[Stored items]
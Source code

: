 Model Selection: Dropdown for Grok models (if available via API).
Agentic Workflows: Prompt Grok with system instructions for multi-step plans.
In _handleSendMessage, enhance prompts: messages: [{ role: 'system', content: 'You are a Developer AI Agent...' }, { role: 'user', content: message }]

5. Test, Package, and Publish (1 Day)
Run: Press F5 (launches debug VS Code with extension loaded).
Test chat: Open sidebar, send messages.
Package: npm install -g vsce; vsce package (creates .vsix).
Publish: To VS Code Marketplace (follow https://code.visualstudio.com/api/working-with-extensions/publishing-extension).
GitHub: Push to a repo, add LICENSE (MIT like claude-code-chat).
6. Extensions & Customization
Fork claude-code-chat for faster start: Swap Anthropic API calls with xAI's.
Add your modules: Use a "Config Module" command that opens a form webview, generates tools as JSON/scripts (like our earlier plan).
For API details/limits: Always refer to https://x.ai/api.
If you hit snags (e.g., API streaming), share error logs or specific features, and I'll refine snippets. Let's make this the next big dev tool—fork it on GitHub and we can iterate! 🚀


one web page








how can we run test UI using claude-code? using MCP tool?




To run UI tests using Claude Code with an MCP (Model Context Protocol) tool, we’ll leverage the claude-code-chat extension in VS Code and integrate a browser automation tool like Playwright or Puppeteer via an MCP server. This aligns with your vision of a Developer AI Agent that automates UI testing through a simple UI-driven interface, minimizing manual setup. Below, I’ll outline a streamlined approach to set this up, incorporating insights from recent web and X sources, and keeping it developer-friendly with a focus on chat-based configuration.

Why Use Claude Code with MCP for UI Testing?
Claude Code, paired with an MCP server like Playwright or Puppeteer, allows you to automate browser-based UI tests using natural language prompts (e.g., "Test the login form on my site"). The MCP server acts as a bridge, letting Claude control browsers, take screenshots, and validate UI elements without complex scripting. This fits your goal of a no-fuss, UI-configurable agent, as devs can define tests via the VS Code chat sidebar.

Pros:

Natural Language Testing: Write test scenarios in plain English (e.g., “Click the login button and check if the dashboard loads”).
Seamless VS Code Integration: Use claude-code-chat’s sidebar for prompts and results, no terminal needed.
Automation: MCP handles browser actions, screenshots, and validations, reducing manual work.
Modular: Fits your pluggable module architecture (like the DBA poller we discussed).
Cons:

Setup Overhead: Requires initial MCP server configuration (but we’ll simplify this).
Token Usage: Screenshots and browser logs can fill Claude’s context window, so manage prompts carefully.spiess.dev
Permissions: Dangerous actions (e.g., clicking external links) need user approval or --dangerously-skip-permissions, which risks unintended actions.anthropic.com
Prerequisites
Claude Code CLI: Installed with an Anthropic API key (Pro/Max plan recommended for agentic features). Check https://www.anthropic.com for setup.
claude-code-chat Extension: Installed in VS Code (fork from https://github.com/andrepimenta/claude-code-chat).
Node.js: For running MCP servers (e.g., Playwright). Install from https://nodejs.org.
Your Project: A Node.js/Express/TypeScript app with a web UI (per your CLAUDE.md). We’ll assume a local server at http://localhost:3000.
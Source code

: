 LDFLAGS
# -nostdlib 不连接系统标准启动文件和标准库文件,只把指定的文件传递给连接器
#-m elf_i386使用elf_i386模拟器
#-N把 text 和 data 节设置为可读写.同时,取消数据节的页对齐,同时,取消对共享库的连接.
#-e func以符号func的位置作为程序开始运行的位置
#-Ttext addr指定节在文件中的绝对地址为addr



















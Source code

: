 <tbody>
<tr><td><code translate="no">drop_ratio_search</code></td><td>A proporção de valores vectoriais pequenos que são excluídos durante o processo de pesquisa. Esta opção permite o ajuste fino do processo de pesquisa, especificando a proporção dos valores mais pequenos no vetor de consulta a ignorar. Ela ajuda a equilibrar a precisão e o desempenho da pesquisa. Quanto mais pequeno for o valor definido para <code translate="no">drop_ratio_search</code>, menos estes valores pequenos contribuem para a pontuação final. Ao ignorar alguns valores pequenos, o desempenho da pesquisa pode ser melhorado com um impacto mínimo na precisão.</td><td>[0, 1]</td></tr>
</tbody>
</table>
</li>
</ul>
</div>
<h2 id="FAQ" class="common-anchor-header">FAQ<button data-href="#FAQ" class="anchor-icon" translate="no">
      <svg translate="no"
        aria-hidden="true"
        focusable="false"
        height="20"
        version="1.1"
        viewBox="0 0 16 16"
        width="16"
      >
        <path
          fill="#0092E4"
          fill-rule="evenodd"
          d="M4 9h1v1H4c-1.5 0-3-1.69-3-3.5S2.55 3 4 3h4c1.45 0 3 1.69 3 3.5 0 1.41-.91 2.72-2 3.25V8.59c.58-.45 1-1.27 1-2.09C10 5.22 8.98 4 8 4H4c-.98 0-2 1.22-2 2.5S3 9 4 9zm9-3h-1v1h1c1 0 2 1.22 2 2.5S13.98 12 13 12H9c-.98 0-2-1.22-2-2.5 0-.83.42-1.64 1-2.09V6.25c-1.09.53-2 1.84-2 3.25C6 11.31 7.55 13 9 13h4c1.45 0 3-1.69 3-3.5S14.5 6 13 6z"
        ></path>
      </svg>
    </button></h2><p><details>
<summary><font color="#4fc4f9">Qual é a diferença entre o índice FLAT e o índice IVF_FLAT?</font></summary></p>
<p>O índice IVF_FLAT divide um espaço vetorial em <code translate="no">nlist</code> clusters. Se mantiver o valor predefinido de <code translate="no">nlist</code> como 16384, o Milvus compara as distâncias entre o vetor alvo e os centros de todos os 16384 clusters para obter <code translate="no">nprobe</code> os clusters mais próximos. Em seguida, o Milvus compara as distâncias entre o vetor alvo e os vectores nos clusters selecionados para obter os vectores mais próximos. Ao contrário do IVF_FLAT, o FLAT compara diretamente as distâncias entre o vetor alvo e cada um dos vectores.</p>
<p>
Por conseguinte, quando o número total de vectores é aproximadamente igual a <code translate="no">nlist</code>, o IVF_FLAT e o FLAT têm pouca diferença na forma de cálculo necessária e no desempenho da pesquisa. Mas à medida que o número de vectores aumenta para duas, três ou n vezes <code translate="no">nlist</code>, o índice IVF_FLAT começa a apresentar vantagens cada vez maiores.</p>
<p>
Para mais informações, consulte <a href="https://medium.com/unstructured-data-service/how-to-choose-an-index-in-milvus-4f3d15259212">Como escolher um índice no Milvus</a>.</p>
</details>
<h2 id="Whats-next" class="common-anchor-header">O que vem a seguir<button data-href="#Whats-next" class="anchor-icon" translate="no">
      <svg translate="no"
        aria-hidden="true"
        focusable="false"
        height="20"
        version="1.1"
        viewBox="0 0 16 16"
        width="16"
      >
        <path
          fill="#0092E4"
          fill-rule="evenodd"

**WHAT IS EXPECTED:** Search the data above for the word "system" and show every line that has it.

**ANSWER AREA:**
Agentic Workflows: Prompt Grok with system instructions for multi-step plans.
In _handleSendMessage, enhance prompts: messages: [{ role: 'system', content: 'You are a Developer AI Agent...' }, { role: 'user', content: message }]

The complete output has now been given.